A source familiar with the workings of the Monetary Policy Committee says it is now too late to intervene as the government does not have the resources to defend the currency.
The local unit was in Thursday’s morning trade quoted at Sh98.14 to the dollar in what many analysts attributed to panic buying.
Some analysts have recommended that the CBK should consider pumping more dollars into the market to improve the liquidity levels but the source who did not wish to be named said this is not an option since the country’s forex reserves at September 9 stood at $3.90 billion.
“Intervention is not a solution right now. The country’s reserves are currently equivalent to four months import cover so if CBK were to sell more dollars, then what will the country be left with?” he wondered.
His argument was reinforced by the zero effect that the injection of Sh15.3 billion worth of dollars into the market on Wednesday had.
Although he reckons that the shilling has been reacting to a strong dollar and the gloomy global markets, he says poor communication from the Central Bank and the mixed signals to the market are also to blame.
“The dollar is very strong and as you can see, the shilling is stable against for instance the Euro and the Pound. However, you cannot say you will do nothing. The market will definitely react to that,” he said in reference to the CBK’s insistence that it would not act to save the local unit.
CBK Governor Prof Njuguna Ndung’u has continued to maintain that the local currency fundamentals are strong and exuded confidence that the market will self-correct particularly when the uncertainties in the Euro zone are addressed and the volatility in the international market stabilises.
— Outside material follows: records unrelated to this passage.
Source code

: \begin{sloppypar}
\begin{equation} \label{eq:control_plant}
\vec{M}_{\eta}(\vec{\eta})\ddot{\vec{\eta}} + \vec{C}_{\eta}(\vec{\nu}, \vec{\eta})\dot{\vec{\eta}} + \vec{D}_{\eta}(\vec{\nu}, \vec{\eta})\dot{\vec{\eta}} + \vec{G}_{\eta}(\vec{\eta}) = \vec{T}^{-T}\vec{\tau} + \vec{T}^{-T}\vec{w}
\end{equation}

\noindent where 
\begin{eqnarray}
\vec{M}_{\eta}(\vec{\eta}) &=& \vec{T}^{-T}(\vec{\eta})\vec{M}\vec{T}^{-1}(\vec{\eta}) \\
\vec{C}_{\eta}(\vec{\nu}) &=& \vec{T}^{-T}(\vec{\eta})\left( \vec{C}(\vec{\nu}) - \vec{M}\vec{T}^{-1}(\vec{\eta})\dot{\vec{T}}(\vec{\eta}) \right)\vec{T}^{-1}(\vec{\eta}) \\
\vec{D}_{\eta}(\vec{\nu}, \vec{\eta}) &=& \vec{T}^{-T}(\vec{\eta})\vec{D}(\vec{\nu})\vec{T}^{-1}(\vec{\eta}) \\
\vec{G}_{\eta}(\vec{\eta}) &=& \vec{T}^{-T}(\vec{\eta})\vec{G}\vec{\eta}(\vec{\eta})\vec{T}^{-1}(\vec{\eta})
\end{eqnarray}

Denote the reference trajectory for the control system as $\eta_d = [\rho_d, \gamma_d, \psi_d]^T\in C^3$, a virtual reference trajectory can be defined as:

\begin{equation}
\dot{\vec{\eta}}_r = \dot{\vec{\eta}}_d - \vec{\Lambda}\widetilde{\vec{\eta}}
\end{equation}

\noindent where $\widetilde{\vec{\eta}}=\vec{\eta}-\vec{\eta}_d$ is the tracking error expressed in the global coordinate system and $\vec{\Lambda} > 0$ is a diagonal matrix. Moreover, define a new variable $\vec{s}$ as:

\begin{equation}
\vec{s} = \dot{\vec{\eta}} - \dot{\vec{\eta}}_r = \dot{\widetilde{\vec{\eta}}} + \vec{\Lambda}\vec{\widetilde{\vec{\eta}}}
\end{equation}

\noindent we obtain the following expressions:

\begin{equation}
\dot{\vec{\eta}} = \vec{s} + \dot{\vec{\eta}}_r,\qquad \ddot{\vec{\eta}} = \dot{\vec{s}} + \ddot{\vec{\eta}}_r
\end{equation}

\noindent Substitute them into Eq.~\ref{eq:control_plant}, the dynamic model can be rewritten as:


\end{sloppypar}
On this basis, the CBK has in the past three months announced what analysts term as a ‘half-hearted’ policy stance that have done little to give direction to the market.
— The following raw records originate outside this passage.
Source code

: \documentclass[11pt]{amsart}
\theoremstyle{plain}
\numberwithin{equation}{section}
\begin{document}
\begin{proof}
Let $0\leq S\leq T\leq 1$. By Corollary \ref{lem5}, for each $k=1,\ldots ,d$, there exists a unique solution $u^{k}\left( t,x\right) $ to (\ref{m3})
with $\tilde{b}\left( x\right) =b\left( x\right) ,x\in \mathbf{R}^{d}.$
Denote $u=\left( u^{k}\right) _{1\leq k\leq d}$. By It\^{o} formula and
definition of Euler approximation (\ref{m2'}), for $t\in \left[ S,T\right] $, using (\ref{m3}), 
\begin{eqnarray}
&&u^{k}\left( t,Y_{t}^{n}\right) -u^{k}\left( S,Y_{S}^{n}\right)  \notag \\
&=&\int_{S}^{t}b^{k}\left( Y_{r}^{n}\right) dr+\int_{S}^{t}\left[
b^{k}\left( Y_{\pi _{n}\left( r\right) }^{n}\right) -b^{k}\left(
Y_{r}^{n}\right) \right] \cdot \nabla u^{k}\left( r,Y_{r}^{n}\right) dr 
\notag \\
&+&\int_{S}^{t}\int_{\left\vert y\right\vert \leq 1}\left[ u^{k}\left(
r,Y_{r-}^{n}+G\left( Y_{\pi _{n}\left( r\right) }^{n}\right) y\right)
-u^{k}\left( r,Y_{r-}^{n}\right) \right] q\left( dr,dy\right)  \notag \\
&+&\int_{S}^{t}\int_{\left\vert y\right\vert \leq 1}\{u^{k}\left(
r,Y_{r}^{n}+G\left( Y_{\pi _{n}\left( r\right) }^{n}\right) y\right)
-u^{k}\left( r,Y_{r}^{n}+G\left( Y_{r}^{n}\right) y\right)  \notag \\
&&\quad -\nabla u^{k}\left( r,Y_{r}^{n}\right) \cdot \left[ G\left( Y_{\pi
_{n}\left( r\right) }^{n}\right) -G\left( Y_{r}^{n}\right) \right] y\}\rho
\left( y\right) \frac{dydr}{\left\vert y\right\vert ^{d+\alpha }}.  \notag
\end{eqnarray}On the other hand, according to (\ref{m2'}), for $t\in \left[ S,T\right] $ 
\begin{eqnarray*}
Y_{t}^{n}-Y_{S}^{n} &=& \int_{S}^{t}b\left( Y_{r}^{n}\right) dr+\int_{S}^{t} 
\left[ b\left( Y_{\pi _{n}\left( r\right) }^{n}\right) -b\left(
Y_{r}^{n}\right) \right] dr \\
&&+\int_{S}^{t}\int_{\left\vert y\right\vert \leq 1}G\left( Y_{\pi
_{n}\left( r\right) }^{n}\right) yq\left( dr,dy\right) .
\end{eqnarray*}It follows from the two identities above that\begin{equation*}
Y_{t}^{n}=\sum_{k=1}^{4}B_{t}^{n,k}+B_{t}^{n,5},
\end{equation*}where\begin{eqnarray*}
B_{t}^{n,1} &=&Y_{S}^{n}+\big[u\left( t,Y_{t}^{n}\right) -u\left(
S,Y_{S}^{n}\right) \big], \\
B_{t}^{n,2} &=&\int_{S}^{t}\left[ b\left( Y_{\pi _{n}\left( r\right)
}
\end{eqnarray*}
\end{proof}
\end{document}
Other signals such as its indecision on the Discount Overnight Window, which at one point was raised to eight percent, reversed to its original rate two weeks later and had a new formula announced a few days later have only served to further confuse the market.
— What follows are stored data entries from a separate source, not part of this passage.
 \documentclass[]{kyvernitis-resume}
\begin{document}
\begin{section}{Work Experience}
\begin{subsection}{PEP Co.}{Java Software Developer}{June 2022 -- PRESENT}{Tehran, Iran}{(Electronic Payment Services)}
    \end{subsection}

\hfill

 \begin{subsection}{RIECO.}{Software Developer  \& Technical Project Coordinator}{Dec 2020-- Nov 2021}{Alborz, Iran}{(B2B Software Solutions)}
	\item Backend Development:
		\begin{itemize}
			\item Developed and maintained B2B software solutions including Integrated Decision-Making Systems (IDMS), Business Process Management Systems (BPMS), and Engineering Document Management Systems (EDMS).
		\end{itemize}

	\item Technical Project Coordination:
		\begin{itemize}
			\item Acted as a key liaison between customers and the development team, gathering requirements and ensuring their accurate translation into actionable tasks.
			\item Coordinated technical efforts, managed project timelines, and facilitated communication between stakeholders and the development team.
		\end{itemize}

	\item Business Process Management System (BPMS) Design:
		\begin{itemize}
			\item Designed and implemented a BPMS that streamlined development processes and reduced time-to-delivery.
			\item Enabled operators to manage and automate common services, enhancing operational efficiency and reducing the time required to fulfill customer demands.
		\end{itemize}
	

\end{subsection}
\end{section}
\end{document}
Granted, there are a few market players that have taken advantage of the situation, but the soaring inflation and rising interest rates have only made matters worse.
The shilling has twice breached previously set psychological levels of Sh90 and Sh95 and analysts concur that soon, it will also break the Sh100 mark.
Recommendations that the Central Bank should take bold and drastic action such as raising the benchmark Central Bank Rate (CBR) by more than 200 basis points have largely fallen on deaf ears.
The result has been that the perception that the currency is on a ‘one-way’ risk has continued to be fuelled.
The free fall is also making a mockery of the MPC’s decision to hike the Central Bank Rate by a mere 75 basis in last week’s special meeting.
The gloomy picture is now being reflected in the Nairobi Stock Exchange which itself is witnessing a bear run that has seen foreign investors adopt a cautious approach.
Retail investors have largely stayed away from the market. The net effect has been a blow to the equities market.